In the Northeast, people are familiar with freezing temperatures and cold winters. Snow and ice are common obstacles in getting around town near our SUNY campuses in the winter months. But compared to Antarctica, our cold could be thought of as warm. The average temperature during the coldest part of the year drops to around −81 °F. With that kind of cold, people can’t live there for long. Scientists instead spend periods of time at research stations there studying south polar oceans, ice, atmosphere, and birds and marine animals. Students involved with study abroad through The College at Brockport can also experience this incredible landscape and ecosystem first hand by travelling to and studying in Antarctica.
Brockport’s Antarctica Program includes a two week excursion in December (“summer” in Antarctica) aboard a modest-sized expedition cruise ship that begins in Ushuaia, Argentina, and sets off across the Drake Passage to the Antarctic Peninsula. This unique study-abroad experience has been a partnership between Brockport and Virginia Tech for six years, with the faculty leader flipping back and forth between those institutions every other year.
Students finish this course and study-abroad adventure with a heightened sensitivity to the global environment and to their own cultural values and sensibilities.
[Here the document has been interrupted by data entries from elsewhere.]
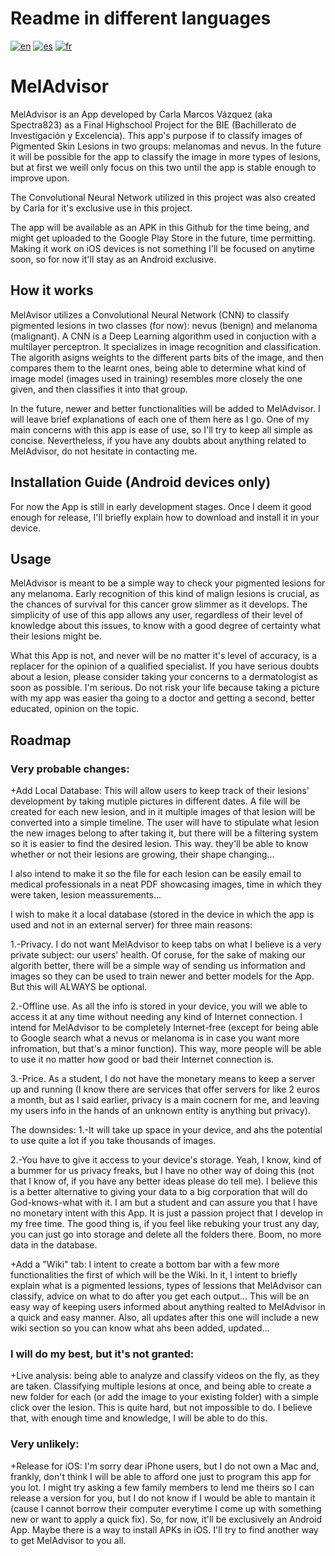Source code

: # Readme in different languages
[![en](https://img.shields.io/badge/readme-en-blue?style=flat)](https://github.com/Spectra823/MelAdvisor/blob/main/README.md)
[![es](https://img.shields.io/badge/readme-es-yellow?style=flat)](https://github.com/Spectra823/MelAdvisor/blob/main/README.es.md)
[![fr](https://img.shields.io/badge/readme-fr-red?style=flat)](https://github.com/Spectra823/MelAdvisor/blob/main/README.fr.md)

# MelAdvisor
MelAdvisor is an App developed by Carla Marcos Vázquez (aka Spectra823) as a Final Highschool Project for the BIE (Bachillerato de Investigación y Excelencia).
This app's purpose if to classify images of Pigmented Skin Lesions in two groups: melanomas and nevus. In the future it will be possible for the app to classify the image in more types of lesions, but at first we weill only focus on this two until the app is stable enough to improve upon.

The Convolutional Neural Network utilized in this project was also created by Carla for it's exclusive use in this project. 

The app will be available as an APK in this Github for the time being, and might get uploaded to the Google Play Store in the future, time permitting. Making it work on iOS devices is not something I'll be focused on anytime soon, so for now it'll stay as an Android exclusive.

## How it works
MelAvisor utilizes a Convolutional Neural Network (CNN) to classify pigmented lesions in two classes (for now): nevus (benign) and melanoma (malignant). A CNN is a Deep Learning algorithm used in conjuction with a multilayer perceptron. It specializes in image recognition and classification. The algorith asigns weights to the different parts bits of the image, and then compares them to the learnt ones, being able to determine what kind of image model (images used in training) resembles more closely the one given, and then classifies it into that group.

In the future, newer and better functionalities will be added to MelAdvisor. I will leave brief explanations of each one of them here as I go. One of my main concerns with this app is ease of use, so I'll try to keep all simple as concise. 
Nevertheless, if you have any doubts about anything related to MelAdvisor, do not hesitate in contacting me.

## Installation Guide (Android devices only)
For now the App is still in early development stages. Once I deem it good enough for release, I'll briefly explain how to download and install it in your device.

## Usage
MelAdvisor is meant to be a simple way to check your pigmented lesions for any melanoma. Early recognition of this kind of malign lesions is crucial, as the chances of survival for this cancer grow slimmer as it develops. 
The simplicity of use of this app allows any user, regardless of their level of knowledge about this issues, to know with a good degree of certainty what their lesions might be. 

What this App is not, and never will be no matter it's level of accuracy, is a replacer for the opinion of a qualified specialist. If you have serious doubts about a lesion, please consider taking your concerns to a dermatologist as soon as possible.
I'm serious. Do not risk your life because taking a picture with my app was easier tha going to a doctor and getting a second, better educated, opinion on the topic.

## Roadmap
### Very probable changes:
+Add Local Database: This will allow users to keep track of their lesions' development by taking mutiple pictures in different dates. A file will be created for each new lesion, and in it multiple images of that lesion will be converted into a simple timeline. The user will have to stipulate what lesion the new images belong to after taking it, but there will be a filtering system so it is easier to find the desired lesion. 
This way. they'll be able to know whether or not their lesions are growing, their shape changing... 

I also intend to make it so the file for each lesion can be easily email to medical professionals in a neat PDF showcasing images, time in which they were taken, lesion meassurements...

I wish to make it a local database (stored in the device in which the app is used and not in an external server) for three main reasons:

1.-Privacy. I do not want MelAdvisor to keep tabs on what I believe is a very private subject: our users' health. Of coruse, for the sake of making our algorith better, there will be a simple way of sending us information and images so they can be used to train
newer and better models for the App. But this will ALWAYS be optional.

2.-Offline use. As all the info is stored in your device, you will we able to access it at any time without needing any kind of Internet connection. I intend for MelAdvisor to be completely Internet-free (except for being able to Google search what a nevus or melanoma is in case you want more infromation, but that's a minor function). This way, more people will be able to use it no matter how good or bad their Internet connection is.

3.-Price. As a student, I do not have the monetary means to keep a server up and running (I know there are services that offer servers for like 2 euros a month, but as I said earlier, privacy is a main cocnern for me, and leaving my users info in the hands of an unknown entity is anything but privacy).

The downsides:
1.-It will take up space in your device, and ahs the potential to use quite a lot if you take thousands of images.

2.-You have to give it access to your device's storage. Yeah, I know, kind of a bummer for us privacy freaks, but I have no other way of doing this (not that I know of, if you have any better ideas please do tell me). I believe this is a better alternative to giving your data to a big corporation that will do God-knows-what with it. I am but a student and can assure you that I have no monetary intent with this App. It is just a passion project that I develop in my free time. 
The good thing is, if you feel like rebuking your trust any day, you can just go into storage and delete all the folders there. Boom, no more data in the database.

+Add a "Wiki" tab: I intent to create a bottom bar with a few more functionalities the first of which will be the Wiki. In it, I intent to briefly explain what is a pigmented lessions, types of lessions that MelAdvisor can classify, advice on what to do after you get each output... This will be an easy way of keeping users informed about anything realted to MelAdvisor in a quick and easy manner. Also, all updates after this one will include a new wiki section so you can know what ahs been added, updated...

### I will do my best, but it's not granted:
+Live analysis: being able to analyze and classify videos on the fly, as they are taken. Classifying multiple lesions at once, and being able to create a new folder for each (or add the image to your existing folder) with a simple click over the lesion.
This is quite hard, but not impossible to do. I believe that, with enough time and knowledge, I will be able to do this.

### Very unlikely:
+Release for iOS: I'm sorry dear iPhone users, but I do not own a Mac and, frankly, don't think I will be able to afford one just to program this app for you lot. I might try asking a few family members to lend me theirs so I can release a version for you, but I do not know if I would be able to mantain it (cause I cannot borrow their computer everytime I come up with something new or want to apply a quick fix). So, for now, it'll be exclusively an Android App.
Maybe there is a way to install APKs in iOS. I'll try to find another way to get MelAdvisor to you all.
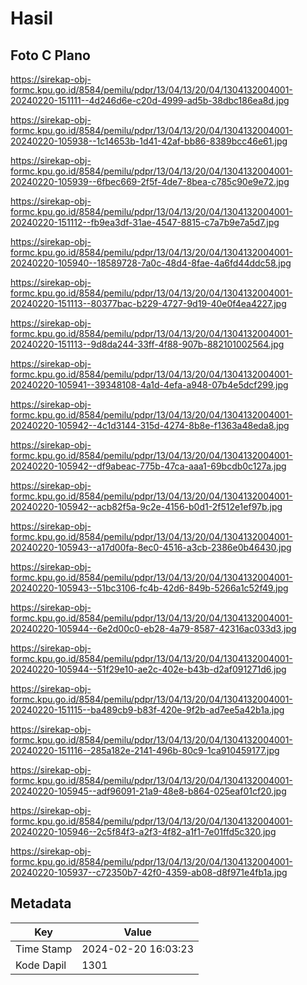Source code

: # Hasil

## Foto C Plano

https://sirekap-obj-formc.kpu.go.id/8584/pemilu/pdpr/13/04/13/20/04/1304132004001-20240220-151111--4d246d6e-c20d-4999-ad5b-38dbc186ea8d.jpg

https://sirekap-obj-formc.kpu.go.id/8584/pemilu/pdpr/13/04/13/20/04/1304132004001-20240220-105938--1c14653b-1d41-42af-bb86-8389bcc46e61.jpg

https://sirekap-obj-formc.kpu.go.id/8584/pemilu/pdpr/13/04/13/20/04/1304132004001-20240220-105939--6fbec669-2f5f-4de7-8bea-c785c90e9e72.jpg

https://sirekap-obj-formc.kpu.go.id/8584/pemilu/pdpr/13/04/13/20/04/1304132004001-20240220-151112--fb9ea3df-31ae-4547-8815-c7a7b9e7a5d7.jpg

https://sirekap-obj-formc.kpu.go.id/8584/pemilu/pdpr/13/04/13/20/04/1304132004001-20240220-105940--18589728-7a0c-48d4-8fae-4a6fd44ddc58.jpg

https://sirekap-obj-formc.kpu.go.id/8584/pemilu/pdpr/13/04/13/20/04/1304132004001-20240220-151113--80377bac-b229-4727-9d19-40e0f4ea4227.jpg

https://sirekap-obj-formc.kpu.go.id/8584/pemilu/pdpr/13/04/13/20/04/1304132004001-20240220-151113--9d8da244-33ff-4f88-907b-882101002564.jpg

https://sirekap-obj-formc.kpu.go.id/8584/pemilu/pdpr/13/04/13/20/04/1304132004001-20240220-105941--39348108-4a1d-4efa-a948-07b4e5dcf299.jpg

https://sirekap-obj-formc.kpu.go.id/8584/pemilu/pdpr/13/04/13/20/04/1304132004001-20240220-105942--4c1d3144-315d-4274-8b8e-f1363a48eda8.jpg

https://sirekap-obj-formc.kpu.go.id/8584/pemilu/pdpr/13/04/13/20/04/1304132004001-20240220-105942--df9abeac-775b-47ca-aaa1-69bcdb0c127a.jpg

https://sirekap-obj-formc.kpu.go.id/8584/pemilu/pdpr/13/04/13/20/04/1304132004001-20240220-105942--acb82f5a-9c2e-4156-b0d1-2f512e1ef97b.jpg

https://sirekap-obj-formc.kpu.go.id/8584/pemilu/pdpr/13/04/13/20/04/1304132004001-20240220-105943--a17d00fa-8ec0-4516-a3cb-2386e0b46430.jpg

https://sirekap-obj-formc.kpu.go.id/8584/pemilu/pdpr/13/04/13/20/04/1304132004001-20240220-105943--51bc3106-fc4b-42d6-849b-5266a1c52f49.jpg

https://sirekap-obj-formc.kpu.go.id/8584/pemilu/pdpr/13/04/13/20/04/1304132004001-20240220-105944--6e2d00c0-eb28-4a79-8587-42316ac033d3.jpg

https://sirekap-obj-formc.kpu.go.id/8584/pemilu/pdpr/13/04/13/20/04/1304132004001-20240220-105944--51f29e10-ae2c-402e-b43b-d2af091271d6.jpg

https://sirekap-obj-formc.kpu.go.id/8584/pemilu/pdpr/13/04/13/20/04/1304132004001-20240220-151115--ba489cb9-b83f-420e-9f2b-ad7ee5a42b1a.jpg

https://sirekap-obj-formc.kpu.go.id/8584/pemilu/pdpr/13/04/13/20/04/1304132004001-20240220-151116--285a182e-2141-496b-80c9-1ca910459177.jpg

https://sirekap-obj-formc.kpu.go.id/8584/pemilu/pdpr/13/04/13/20/04/1304132004001-20240220-105945--adf96091-21a9-48e8-b864-025eaf01cf20.jpg

https://sirekap-obj-formc.kpu.go.id/8584/pemilu/pdpr/13/04/13/20/04/1304132004001-20240220-105946--2c5f84f3-a2f3-4f82-a1f1-7e01ffd5c320.jpg

https://sirekap-obj-formc.kpu.go.id/8584/pemilu/pdpr/13/04/13/20/04/1304132004001-20240220-105937--c72350b7-42f0-4359-ab08-d8f971e4fb1a.jpg


## Metadata

| Key        | Value               |
| ---------- | ------------------- |
| Time Stamp | 2024-02-20 16:03:23 |
| Kode Dapil | 1301                |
According to Brockport’s faculty leader Jamie Spiller, “While study abroad in other countries enables students to immerse themselves in cultures other than their own and thereby come to see their own lives in a fresh and critical way, this study-abroad trip matches that foreign immersion experience (while in Ushuaia, Argentina) with another rare experience—immersion in a non-human, alien landscape. This other-worldly encounter enables people to see human civilization itself in a fresh and critical light—and students see very tangible signs of the environmental effects of their own ‘eco-tourism’ and especially of global climate change.”